Machine learning is a very hot topic right now, with ChatGPT causing quite a stir. Commercial company OpenAI released the chatbot on top of its language models. Repurposed for fun pictures and to write homework, ChatGPT is allowing the world to come to grips with what machine learning, often called artificial intelligence (AI) can do.
AI developers share the goal of making machines that “think” and, in so doing, pass as or equal the thought processes of human or other beings. The thoughts of such entities themselves could be very different from our own, but could be equal in speed or ability. In machine learning, a computer program uses rules, perhaps user inputs and data, to sort, sift, or make predictions about future data or outcomes.
Hundreds of thousands of pictures of dogs, labeled with the name of the animal and its breed, might be perused by the AI, eventually allowing the program to divine that German Shepherds are more likely to be called “Rex.” It might determine that Malamutes and Beagles are more likely to have heterochromia and do so without having access to specific dog Information, or even without knowing what eyes, heterochromia, or dogs even are. When these programs are married to artificial neural networks (a simulation of an animal brain), patterns can be found that we may not have foreseen or that we don’t have the time to figure out.
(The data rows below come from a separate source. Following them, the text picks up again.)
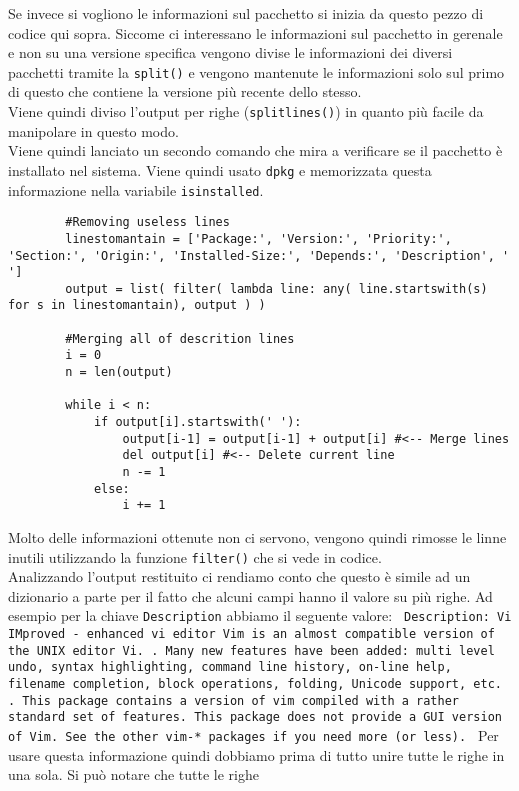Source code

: \documentclass[11pt]{article}
\begin{document}
Se invece si vogliono le informazioni sul pacchetto si inizia da questo pezzo di codice qui sopra. Siccome ci interessano
le informazioni sul pacchetto in gerenale e non su una versione specifica vengono divise le informazioni dei diversi pacchetti
tramite la \texttt{split()} e vengono mantenute le informazioni solo sul primo di questo che contiene la versione
più recente dello stesso.\\
Viene quindi diviso l'output per righe (\texttt{splitlines()}) in quanto più facile da manipolare in questo modo.\\
Viene quindi lanciato un secondo comando che mira a verificare se il pacchetto è installato nel sistema. Viene quindi
usato \texttt{dpkg} e memorizzata questa informazione nella variabile \texttt{isinstalled}.
\begin{lstlisting}
        #Removing useless lines
        linestomantain = ['Package:', 'Version:', 'Priority:', 'Section:', 'Origin:', 'Installed-Size:', 'Depends:', 'Description', ' ']
        output = list( filter( lambda line: any( line.startswith(s) for s in linestomantain), output ) ) 

        #Merging all of descrition lines
        i = 0
        n = len(output)

        while i < n:
            if output[i].startswith(' '):
                output[i-1] = output[i-1] + output[i] #<-- Merge lines
                del output[i] #<-- Delete current line
                n -= 1
            else:
                i += 1
\end{lstlisting}
Molto delle informazioni ottenute non ci servono, vengono quindi rimosse le linne inutili utilizzando la funzione \texttt{filter()}
che si vede in codice.\\
Analizzando l'output restituito ci rendiamo conto che questo è simile ad un dizionario a parte per il fatto che alcuni campi
hanno il valore su più righe. Ad esempio per la chiave \texttt{Description} abbiamo il seguente valore:
\texttt{
Description: Vi IMproved - enhanced vi editor
 Vim is an almost compatible version of the UNIX editor Vi.
 .
 Many new features have been added: multi level undo, syntax
 highlighting, command line history, on-line help, filename
 completion, block operations, folding, Unicode support, etc.
 .
 This package contains a version of vim compiled with a rather
 standard set of features.  This package does not provide a GUI
 version of Vim.  See the other vim-* packages if you need more
 (or less).
}
Per usare questa informazione quindi dobbiamo prima di tutto unire tutte le righe in una sola. Si può notare che tutte le righe
\end{document}
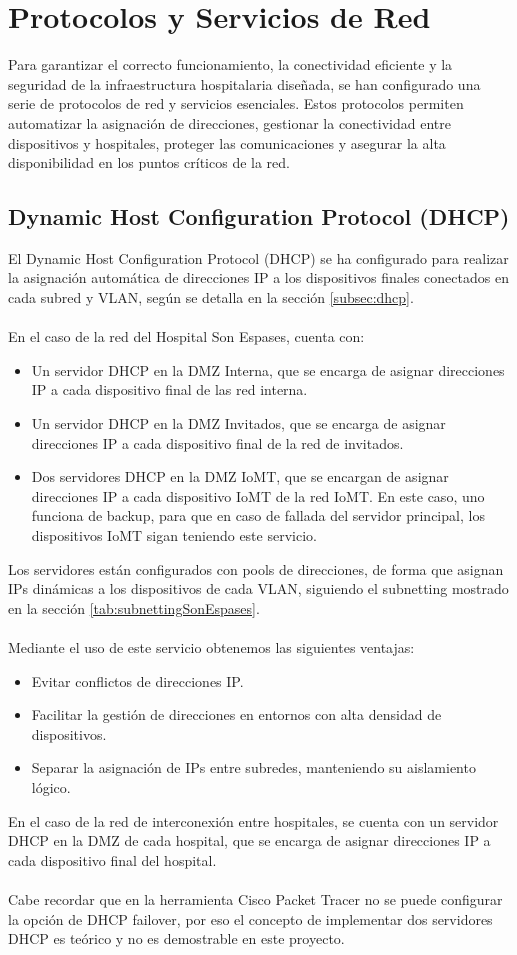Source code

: \section{Protocolos y Servicios de Red}
Para garantizar el correcto funcionamiento, la conectividad eficiente y la seguridad de la infraestructura hospitalaria diseñada, se han configurado una serie de protocolos 
de red y servicios esenciales. Estos protocolos permiten automatizar la asignación de direcciones, gestionar la conectividad entre dispositivos y hospitales, proteger las 
comunicaciones y asegurar la alta disponibilidad en los puntos críticos de la red.

\subsection{Dynamic Host Configuration Protocol (DHCP)}
El Dynamic Host Configuration Protocol (DHCP) se ha configurado para realizar la asignación automática de direcciones IP a los dispositivos finales conectados en cada subred y VLAN, según se detalla en la sección \ref{subsec:dhcp}.
\\ \\
En el caso de la red del Hospital Son Espases, cuenta con:
\begin{itemize}
    \item Un servidor DHCP en la DMZ Interna, que se encarga de asignar direcciones IP a cada dispositivo final de las red interna.
    \item Un servidor DHCP en la DMZ Invitados, que se encarga de asignar direcciones IP a cada dispositivo final de la red de invitados.
    \item Dos servidores DHCP en la DMZ IoMT, que se encargan de asignar direcciones IP a cada dispositivo IoMT de la red IoMT. En este caso, uno funciona de backup, para que en caso de fallada del servidor principal, los dispositivos IoMT sigan teniendo este servicio.
\end{itemize}
Los servidores están configurados con pools de direcciones, de forma que asignan IPs dinámicas a los dispositivos de cada VLAN, siguiendo el subnetting mostrado en la sección \ref{tab:subnettingSonEspases}.
\\ \\
Mediante el uso de este servicio obtenemos las siguientes ventajas:
\begin{itemize}
    \item Evitar conflictos de direcciones IP.
    \item Facilitar la gestión de direcciones en entornos con alta densidad de dispositivos.
    \item Separar la asignación de IPs entre subredes, manteniendo su aislamiento lógico.
\end{itemize}
En el caso de la red de interconexión entre hospitales, se cuenta con un servidor DHCP en la DMZ de cada hospital, que se encarga de asignar direcciones IP a cada dispositivo final del hospital. \\ \\
Cabe recordar que en la herramienta Cisco Packet Tracer no se puede configurar la opción de DHCP failover, por eso el concepto de implementar dos servidores DHCP es teórico y no es demostrable en este proyecto.

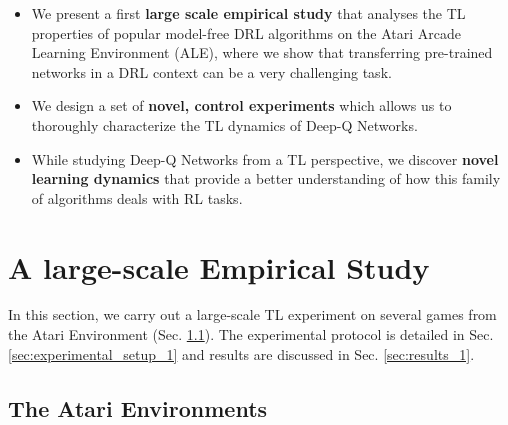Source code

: \begin{itemize}
	\item We present a first \textbf{large scale empirical study} that analyses the TL properties of popular model-free DRL algorithms on the Atari Arcade Learning Environment (ALE), where we show that transferring pre-trained networks in a DRL context can be a very challenging task.
	\item We design a set of \textbf{novel, control experiments} which allows us to thoroughly characterize the TL dynamics of Deep-Q Networks.
	\item While studying Deep-Q Networks from a TL perspective, we discover \textbf{novel learning dynamics} that provide a better understanding of how this family of algorithms deals with RL tasks.  
\end{itemize}


\section{A large-scale Empirical Study}
\label{sec:empirical_study}

In this section, we carry out a large-scale TL experiment on several games from the Atari Environment (Sec. \ref{sec:atari_environments}). The experimental protocol is detailed in Sec. \ref{sec:experimental_setup_1} and results are discussed in Sec. \ref{sec:results_1}.

\subsection{The Atari Environments}
\label{sec:atari_environments}


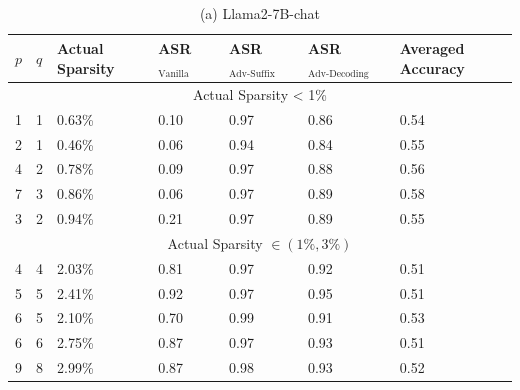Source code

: \documentclass[10pt]{article}
\begin{document}
\begin{table}[h]
\begin{center}
\begin{tabular}{|l|l|l|l|l|l|l|}
\hline
$p$ & $q$ & Actual Sparsity & ASR $_{\text {Vanilla }}$ & ASR $_{\text {Adv-Suffix }}$ & ASR $_{\text {Adv-Decoding }}$ & Averaged Accuracy \\
\hline
\multicolumn{7}{|c|}{Actual Sparsity < 1\%} \\
\hline
1 & 1 & 0.63\% & 0.10 & 0.97 & 0.86 & 0.54 \\
\hline
2 & 1 & 0.46\% & 0.06 & 0.94 & 0.84 & 0.55 \\
\hline
4 & 2 & 0.78\% & 0.09 & 0.97 & 0.88 & 0.56 \\
\hline
7 & 3 & 0.86\% & 0.06 & 0.97 & 0.89 & 0.58 \\
\hline
3 & 2 & 0.94\% & 0.21 & 0.97 & 0.89 & 0.55 \\
\hline
\multicolumn{7}{|c|}{Actual Sparsity $\in(1 \%, 3 \%)$} \\
\hline
4 & 4 & 2.03\% & 0.81 & 0.97 & 0.92 & 0.51 \\
\hline
5 & 5 & 2.41\% & 0.92 & 0.97 & 0.95 & 0.51 \\
\hline
6 & 5 & 2.10\% & 0.70 & 0.99 & 0.91 & 0.53 \\
\hline
6 & 6 & 2.75\% & 0.87 & 0.97 & 0.93 & 0.51 \\
\hline
9 & 8 & 2.99\% & 0.87 & 0.98 & 0.93 & 0.52 \\
\hline
\end{tabular}
\captionsetup{labelformat=empty}
\caption{(a) Llama2-7B-chat}
\end{center}
\end{table}
\end{document}
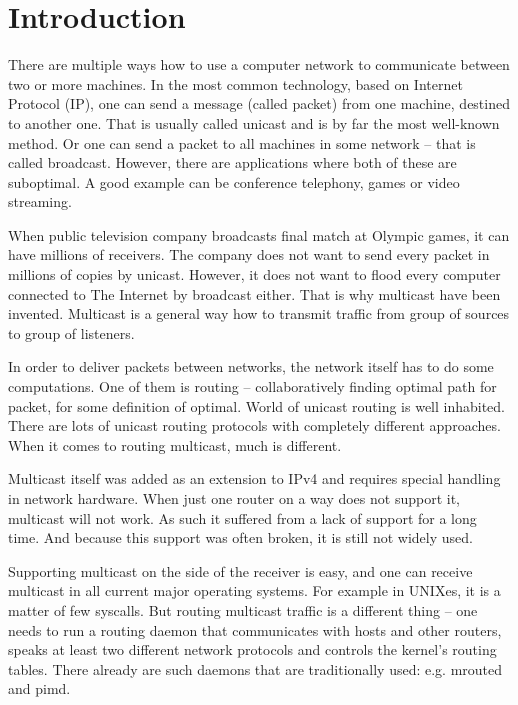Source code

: \chapter*{Introduction}


There are multiple ways how to use a computer network to communicate between two
or more machines. In the most common technology, based on Internet Protocol
(IP), one can send a message (called packet) from one machine, destined to
another one. That is usually called unicast and is by far the most well-known
method. Or one can send a packet to all machines in some network -- that is
called broadcast. However, there are applications where both of these
are suboptimal. A good example can be conference telephony, games or video
streaming.

When public television company broadcasts final match at Olympic games, it can
have millions of receivers. The company does not want to send every packet in
millions of copies by unicast. However, it does not want to flood every
computer connected to The Internet by broadcast either. That is why multicast have
been invented. Multicast is a general way how to transmit traffic from group of
sources to group of listeners.

In order to deliver packets between networks, the network itself has to do some
computations. One of them is routing -- collaboratively finding optimal path
for packet, for some definition of optimal.
World of unicast routing is well inhabited. There are lots of unicast routing
protocols with completely different approaches. When it comes to routing
multicast, much is different.

Multicast itself was added as an extension to IPv4 and requires special
handling in network hardware. When just one router on a way does not support
it, multicast will not work. As such it suffered from a lack of support for a long
time. And because this support was often broken, it is still not widely used.

Supporting multicast on the side of the receiver is easy, and one can receive
multicast in all current major operating systems. For example in UNIXes, it is
a matter of few syscalls. But routing multicast traffic is a different thing
-- one needs to run a routing daemon that communicates with hosts and other
routers, speaks at least two different network protocols and controls the
kernel's routing tables. There already are such daemons that are traditionally
used: e.g. mrouted and pimd.

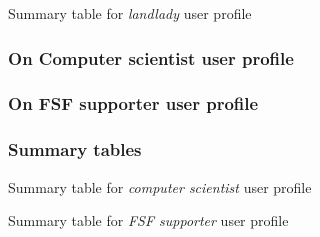\documentclass[10pt,a4paper]{article}
\begin{document}
    \begin{table}
      \begin{adjustwidth}{-2cm}{}
        
      \end{adjustwidth}
      \caption{Summary table for \emph{landlady} user profile}
      \label{fig:landlady-user-profile}
    \end{table}


    \subsubsection{On Computer scientist user profile}


    \subsubsection{On FSF supporter user profile}

    
    \subsubsection{Summary tables}

    \begin{table}
      \begin{adjustwidth}{-2cm}{}
            
      \end{adjustwidth}
      \caption{Summary table for \emph{computer scientist} user profile}
      \label{fig:computer-scientist-user-profile}
    \end{table}

    \begin{table}
      \begin{adjustwidth}{-2cm}{}
        
      \end{adjustwidth}
      \caption{Summary table for \emph{FSF supporter} user profile}
      \label{fig:FSF-supporter-user-profile}
    \end{table}




    
\end{document}
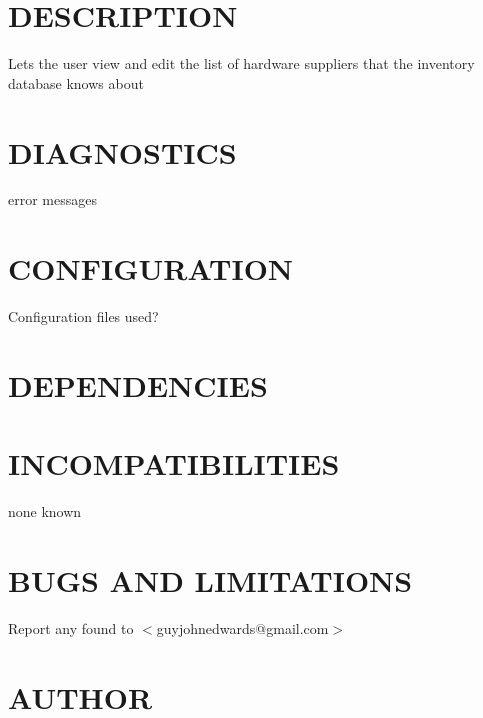 \documentclass{book}
\begin{document}
\section{DESCRIPTION}
\label{_DESCRIPTION}
\hypertarget{_DESCRIPTION}{}



Lets the user view and edit the list of hardware suppliers that the inventory database knows about


\section{DIAGNOSTICS}
\label{_DIAGNOSTICS}
\hypertarget{_DIAGNOSTICS}{}



error messages


\section{CONFIGURATION}
\label{_CONFIGURATION}
\hypertarget{_CONFIGURATION}{}



Configuration files used?


\section{DEPENDENCIES}
\label{_DEPENDENCIES}
\hypertarget{_DEPENDENCIES}{}


\section{INCOMPATIBILITIES}
\label{_INCOMPATIBILITIES}
\hypertarget{_INCOMPATIBILITIES}{}



none known


\section{BUGS AND LIMITATIONS}
\label{_BUGS_AND_LIMITATIONS}
\hypertarget{_BUGS_AND_LIMITATIONS}{}



Report any found to $<$guyjohnedwards@gmail.com$>$


\section{AUTHOR}
\label{_AUTHOR}
\hypertarget{_AUTHOR}{}
\end{document}
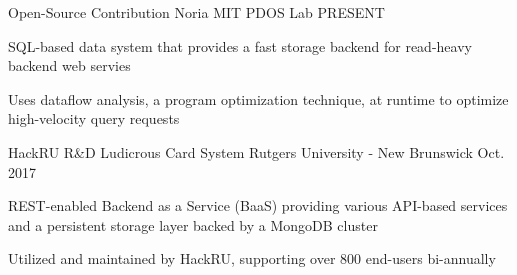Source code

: 
\begin{cventries}
  \cventry
  {Open-Source Contribution}
  {Noria}
  {MIT PDOS Lab}
  {PRESENT}
  {
    \begin{cvitems}
    \item {SQL-based data system that provides a fast storage backend for read-heavy backend web servies}
    \item {Uses dataflow analysis, a program optimization technique, at runtime to optimize high-velocity query requests}
    \end{cvitems}
  }

  \cventry
  {HackRU R\&D}
  {Ludicrous Card System}
  {Rutgers University - New Brunswick}
  {Oct. 2017}
  {
    \begin{cvitems}
    \item {REST-enabled Backend as a Service (BaaS) providing various API-based services and a persistent storage layer backed by a MongoDB cluster}
    \item {Utilized and maintained by HackRU, supporting over 800 end-users bi-annually}
    \end{cvitems}
  }
\end{cventries}
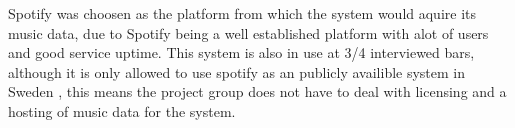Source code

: Spotify was choosen as the platform from which the system would aquire its music data, due to Spotify being a well established platform with alot of users and good service uptime. This system is also in use at 3/4 interviewed bars, although it is only allowed to use spotify as an publicly availible system in Sweden \cite{spotifyBusiness}, this means the project group does not have to deal with licensing and a hosting of music data for the system.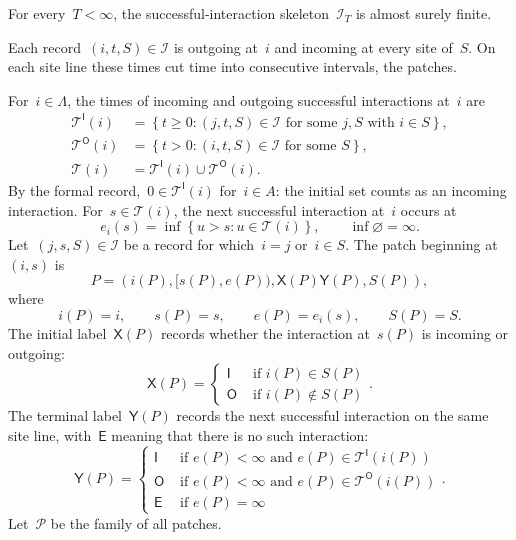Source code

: \documentclass[EJP,preprint,NODS,nobera]{ejpecp}
\newcommand{\bb}[1]{\left(#1\right)}
\newcommand{\cb}[1]{\left\{#1\right\}}
\newcommand{\pw}[4]{\left\{\begin{array}{cl}
  #1 &\text{ if } #2 \\
  #3 &\text{ if } #4
\end{array}\right.}
\newcommand{\pwthree}[6]{\left\{\begin{array}{cl}
  #1 &\text{ if } #2 \\
  #3 &\text{ if } #4 \\
  #5 &\text{ if } #6
\end{array}\right.}
\newcommand{\chg}[1]{{\color{changegreen}#1}}
\begin{document}
\begin{lemma}
\label{lem:dual-local-finiteness}
For every~$T<\infty$, the successful-interaction skeleton~$\mathcal I_T$ is
almost surely finite.
\end{lemma}

\chg{Each record~$(i,t,S)\in\mathcal I$ is outgoing at~$i$ and incoming at every
site of~$S$. On each site line these times cut time into consecutive
intervals, the patches.}

\chg{\begin{definition}[Patch]
\label{def:patch}
For~$i\in\Lambda$, the times of incoming and outgoing successful interactions
at~$i$ are
\begin{align*}
\mathcal T^{\mathsf I}(i)
&=
\cb{t\geq0:(j,t,S)\in\mathcal I
  \text{ for some }j,S\text{ with }i\in S},
\\
\mathcal T^{\mathsf O}(i)
&=
\cb{t>0:(i,t,S)\in\mathcal I\text{ for some }S},
\\
\mathcal T(i)
&=
\mathcal T^{\mathsf I}(i)\cup\mathcal T^{\mathsf O}(i).
\end{align*}
By the formal record,~$0\in\mathcal T^{\mathsf I}(i)$ for~$i\in A$: the
initial set counts as an incoming interaction. For~$s\in\mathcal T(i)$, the
next successful interaction at~$i$ occurs at
\begin{equation*}
e_i(s)
=
\inf\cb{u>s:u\in\mathcal T(i)},
\qquad
\inf\varnothing=\infty.
\end{equation*}
Let~$(j,s,S)\in\mathcal I$ be a record for which~$i=j$ or~$i\in S$. The patch
beginning at~$(i,s)$ is
\begin{equation*}
P
=
\bb{i(P),[s(P),e(P)),\mathsf X(P)\mathsf Y(P),S(P)},
\end{equation*}
where
\begin{equation*}
i(P)=i,
\qquad
s(P)=s,
\qquad
e(P)=e_i(s),
\qquad
S(P)=S.
\end{equation*}
The initial label~$\mathsf X(P)$ records whether the interaction at~$s(P)$ is
incoming or outgoing:
\begin{equation*}
\mathsf X(P)
=
\pw{\mathsf I}{i(P)\in S(P)}{\mathsf O}{i(P)\notin S(P)}.
\end{equation*}
The terminal label~$\mathsf Y(P)$ records the next successful interaction on
the same site line, with~$\mathsf E$ meaning that there is no such interaction:
\begin{equation*}
\mathsf Y(P)
=
\pwthree
{\mathsf I}{e(P)<\infty\text{ and }e(P)\in\mathcal T^{\mathsf I}\bb{i(P)}}
{\mathsf O}{e(P)<\infty\text{ and }e(P)\in\mathcal T^{\mathsf O}\bb{i(P)}}
{\mathsf E}{e(P)=\infty}.
\end{equation*}
Let~$\mathcal P$ be the family of all patches.
\end{definition}}
\end{document}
Undoubtedly, AI will be a powerful tool. What kind of impact will it have on the world? Of that, we cannot be sure. Nor can we precisely know in what time frame AI will percolate through to our jobs, daily lives, and economy. With the adoption of ChatGPT by AIBuild, we can see that 3D printing could really harness these tools today. However, what can AI do to the additive manufacturing industry and what is it likely to do in the near term? With regards to what we know now, we can make some inferences.
On desktop material extrusion systems, finding the optimal settings for a filament is driven in part by experience, part by skill, and part by guess work. When machine manufacturers optimize parameters, they often do so through repeated test printing and adjustment based on their own initial settings. Filament manufactures dial in their feedstocks on a few printers sold by major brands, as well. Often users optically determine what is the best looking result, but more rigorous testing is on the rise.
Based on enough information, this process could be automated with AI. Given enough initial testing and results, a materials firm could input its changed formula and obtain an idea for the optimal settings of the new filament on many machines. By extending its testing to new systems, the company could have much better settings and print results than other filament vendors.
Another example could see an original equipment manufacturer look through all of its testing outcomes on the machine, materials, mass specifications, and more. It could then plot the settings and perceived results to come up with much better parameters per filament. It could then also optimize settings for higher strength for example with further testing.
Strength testing different infill percentages and patterns should help an AI determine the optimal infill pattern, with different densities and settings further explored to provide the optimal configurations for different parts. The same can be done for layer adhesion settings, track thickness, and layer height to improve Z strength with better settings.
A paper already published discusses how to detect surreptitious infill tampering using machine learning. Automated fault detection is something that has been discussed in a few papers. In this article, shapes are analyzed to see if they are correct. This journal paper discusses a system that has been designed to pass or fail good or bad 3D prints.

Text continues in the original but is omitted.